Ante las cifras del mandatario sobre la cantidad de lechonas vendidas en la Feria de Osaka —diez millones de toneladas, que requerirían casi doscientas mil personas sirviendo y la asistencia de mil trescientos millones de visitantes—, crucé los dedos para que se hubieran salvado los Tres Cerditos del cuento, mientras el lobo feroz soplaba y soplaba para tumbarles su cabañita. Y me acordé, no sé por qué, de la canción: “Había una vez una iguana, con una ruana de lana, rascándose la melena junto al río Magdalena. Y la iguana tomaba café, tomaba café a la hora del té” (simple asociación de ideas de Antoñita, la fantástica). Mucha lechona, mucho café.
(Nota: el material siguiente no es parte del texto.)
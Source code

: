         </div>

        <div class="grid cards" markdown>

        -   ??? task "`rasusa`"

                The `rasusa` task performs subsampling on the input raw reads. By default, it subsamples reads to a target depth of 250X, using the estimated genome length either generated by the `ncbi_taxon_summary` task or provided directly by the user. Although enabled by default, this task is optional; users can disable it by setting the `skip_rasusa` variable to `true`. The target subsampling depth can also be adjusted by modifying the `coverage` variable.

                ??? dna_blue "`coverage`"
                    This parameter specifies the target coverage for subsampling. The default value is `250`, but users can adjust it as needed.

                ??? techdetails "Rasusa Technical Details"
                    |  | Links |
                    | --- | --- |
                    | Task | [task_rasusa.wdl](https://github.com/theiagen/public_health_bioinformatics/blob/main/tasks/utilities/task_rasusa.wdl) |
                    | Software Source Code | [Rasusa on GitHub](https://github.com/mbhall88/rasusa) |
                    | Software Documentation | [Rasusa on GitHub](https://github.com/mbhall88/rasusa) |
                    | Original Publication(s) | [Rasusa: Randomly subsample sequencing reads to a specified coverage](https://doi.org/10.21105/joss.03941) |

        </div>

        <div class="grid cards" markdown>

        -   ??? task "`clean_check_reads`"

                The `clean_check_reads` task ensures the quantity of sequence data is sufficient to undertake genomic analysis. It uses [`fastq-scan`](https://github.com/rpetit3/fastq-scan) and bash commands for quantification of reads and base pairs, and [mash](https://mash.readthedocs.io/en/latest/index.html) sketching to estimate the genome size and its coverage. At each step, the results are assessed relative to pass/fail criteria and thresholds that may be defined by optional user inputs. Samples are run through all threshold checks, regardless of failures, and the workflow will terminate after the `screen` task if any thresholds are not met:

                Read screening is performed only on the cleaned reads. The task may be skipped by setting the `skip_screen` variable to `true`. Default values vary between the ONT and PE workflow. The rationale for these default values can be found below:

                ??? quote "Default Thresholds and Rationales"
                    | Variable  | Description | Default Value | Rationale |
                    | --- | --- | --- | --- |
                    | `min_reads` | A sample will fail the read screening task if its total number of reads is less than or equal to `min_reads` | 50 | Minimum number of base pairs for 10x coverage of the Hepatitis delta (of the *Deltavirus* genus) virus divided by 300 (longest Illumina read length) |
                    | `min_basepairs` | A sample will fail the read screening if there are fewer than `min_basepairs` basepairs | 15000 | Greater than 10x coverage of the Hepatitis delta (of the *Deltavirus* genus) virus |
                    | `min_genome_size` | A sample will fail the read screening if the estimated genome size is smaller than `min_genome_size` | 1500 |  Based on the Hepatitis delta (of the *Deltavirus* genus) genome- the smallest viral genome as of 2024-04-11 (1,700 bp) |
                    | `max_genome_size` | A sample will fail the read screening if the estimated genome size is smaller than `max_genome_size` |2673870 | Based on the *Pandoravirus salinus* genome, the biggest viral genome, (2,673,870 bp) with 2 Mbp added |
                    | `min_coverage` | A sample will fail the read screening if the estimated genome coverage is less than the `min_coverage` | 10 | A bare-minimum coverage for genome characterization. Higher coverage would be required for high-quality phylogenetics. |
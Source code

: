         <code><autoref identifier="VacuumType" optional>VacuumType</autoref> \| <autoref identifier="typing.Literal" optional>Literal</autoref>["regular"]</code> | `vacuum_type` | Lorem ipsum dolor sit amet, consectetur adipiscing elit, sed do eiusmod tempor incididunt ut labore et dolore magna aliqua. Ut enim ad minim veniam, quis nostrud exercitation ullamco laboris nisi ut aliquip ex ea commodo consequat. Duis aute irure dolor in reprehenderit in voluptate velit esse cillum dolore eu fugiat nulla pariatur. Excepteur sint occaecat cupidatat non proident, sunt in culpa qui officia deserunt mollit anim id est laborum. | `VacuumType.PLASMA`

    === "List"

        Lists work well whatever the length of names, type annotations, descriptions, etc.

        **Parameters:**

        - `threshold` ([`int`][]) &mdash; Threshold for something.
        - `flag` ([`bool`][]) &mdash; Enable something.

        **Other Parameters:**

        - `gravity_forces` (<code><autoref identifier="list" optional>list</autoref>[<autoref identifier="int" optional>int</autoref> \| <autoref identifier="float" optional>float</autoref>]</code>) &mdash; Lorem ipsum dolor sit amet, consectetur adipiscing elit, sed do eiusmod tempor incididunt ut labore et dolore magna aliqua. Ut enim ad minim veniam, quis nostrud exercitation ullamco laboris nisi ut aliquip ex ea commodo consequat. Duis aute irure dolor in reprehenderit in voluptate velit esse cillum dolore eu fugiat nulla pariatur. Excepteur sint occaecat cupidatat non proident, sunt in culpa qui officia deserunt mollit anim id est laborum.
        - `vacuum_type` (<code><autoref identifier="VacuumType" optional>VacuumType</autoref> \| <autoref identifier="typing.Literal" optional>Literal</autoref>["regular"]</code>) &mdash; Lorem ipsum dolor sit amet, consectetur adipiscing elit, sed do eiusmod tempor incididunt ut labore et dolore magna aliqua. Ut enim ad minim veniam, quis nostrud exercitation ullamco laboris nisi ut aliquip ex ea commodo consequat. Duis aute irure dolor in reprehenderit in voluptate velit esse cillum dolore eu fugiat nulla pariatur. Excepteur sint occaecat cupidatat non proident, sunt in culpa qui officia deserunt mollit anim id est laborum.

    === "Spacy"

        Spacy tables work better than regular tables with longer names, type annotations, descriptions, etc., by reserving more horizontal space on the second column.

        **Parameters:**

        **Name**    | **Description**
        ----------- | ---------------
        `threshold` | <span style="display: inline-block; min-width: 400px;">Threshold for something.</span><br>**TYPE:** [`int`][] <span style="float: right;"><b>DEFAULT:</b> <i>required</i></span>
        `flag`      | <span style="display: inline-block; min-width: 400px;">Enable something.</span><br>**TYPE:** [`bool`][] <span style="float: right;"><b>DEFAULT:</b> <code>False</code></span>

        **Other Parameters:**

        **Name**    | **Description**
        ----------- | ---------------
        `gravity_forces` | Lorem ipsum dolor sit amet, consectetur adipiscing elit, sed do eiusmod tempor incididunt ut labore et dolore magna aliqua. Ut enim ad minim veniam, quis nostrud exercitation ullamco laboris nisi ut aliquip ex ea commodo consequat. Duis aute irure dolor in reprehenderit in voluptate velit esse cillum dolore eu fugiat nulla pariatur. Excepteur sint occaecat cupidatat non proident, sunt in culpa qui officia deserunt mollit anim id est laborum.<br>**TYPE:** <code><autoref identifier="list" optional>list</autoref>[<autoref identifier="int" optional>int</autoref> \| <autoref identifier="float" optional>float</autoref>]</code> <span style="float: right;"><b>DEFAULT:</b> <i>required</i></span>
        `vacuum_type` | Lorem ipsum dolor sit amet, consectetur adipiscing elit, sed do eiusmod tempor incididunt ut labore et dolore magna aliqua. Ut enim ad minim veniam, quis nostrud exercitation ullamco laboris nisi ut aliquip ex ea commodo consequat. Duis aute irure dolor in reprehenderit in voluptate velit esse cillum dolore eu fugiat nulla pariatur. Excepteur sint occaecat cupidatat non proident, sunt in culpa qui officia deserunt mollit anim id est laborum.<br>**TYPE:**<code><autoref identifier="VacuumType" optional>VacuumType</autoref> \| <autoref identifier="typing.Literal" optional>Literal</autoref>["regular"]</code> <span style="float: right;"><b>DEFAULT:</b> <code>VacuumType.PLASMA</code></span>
Sentí curiosidad. Osaka tiene 18 millones de habitantes; no creo que pueda recibir tanta gente en una feria. Es un puerto en ebullición constante, una ciudad llena de historia y de vida gastronómica, en la que el lema es Kuidaore: “Comer hasta arruinarse”. Sus platos son sofisticados: huevos de pulpo glaseados, cangrejo en todas sus formas, pez globo (carísimo y de mucho cuidado, porque deben extraerle el veneno para convertirlo en manjar), tteokbokki, tendón de ternera, horumon (entrañas de cerdo y vaca) y los famosos bollos al vapor con cerdo y verduras.
Japón es el país asiático que menos carne consume, pero tiene la cría de cerdos negros Kurobuta, los más finos, consentidos y espectaculares, al nivel de los famosos de bellota españoles. Pura raza Berkshire, criados al aire libre, alimentados con frutas, verduras frescas y pasto pangolín, siempre bajo la luz del sol. En invierno tienen espacios amplios, libres de estrés. Miro los videos: estrato ochenta, tratados a cuerpo de rey. Después de su sacrificio, su carne se trata en salas más limpias que cualquier quirófano, por expertos. Jamás una hormona en su cuerpo, ni una bacteria.
En contraste, en China —¡guácala!— existe la granja de muerte de cerdos más grande del mundo: un edificio de veintiséis pisos, a cien kilómetros de Wuhan. En cada piso habitan, sin jamás ver la luz del sol, veinte mil cerdos. Nacen, crecen, se reproducen, los inflan y luego los apelotonan en ascensores especiales para conducirlos al matadero, sin un asomo de ética o norma de bienestar animal. Fue inaugurada en 2022, con seiscientos mil animales.
Me pregunto de dónde sacó el Mesías los diez millones de toneladas. Tal vez con la varita mágica: “¡Abracadabra, lechona asada!”. ¿Y el arroz, las arvejas, los condimentos, los hornos? Parece todo una serie de misterio que solo Sherlock Holmes y el señor Watson podrán resolver.
Se me acabó el espacio. No sé por qué mi mente sigue tarareando sola: “Y la iguana tomaba caféee a la hora del téee”. En fin, aprendí sobre cerdos. No me quejo.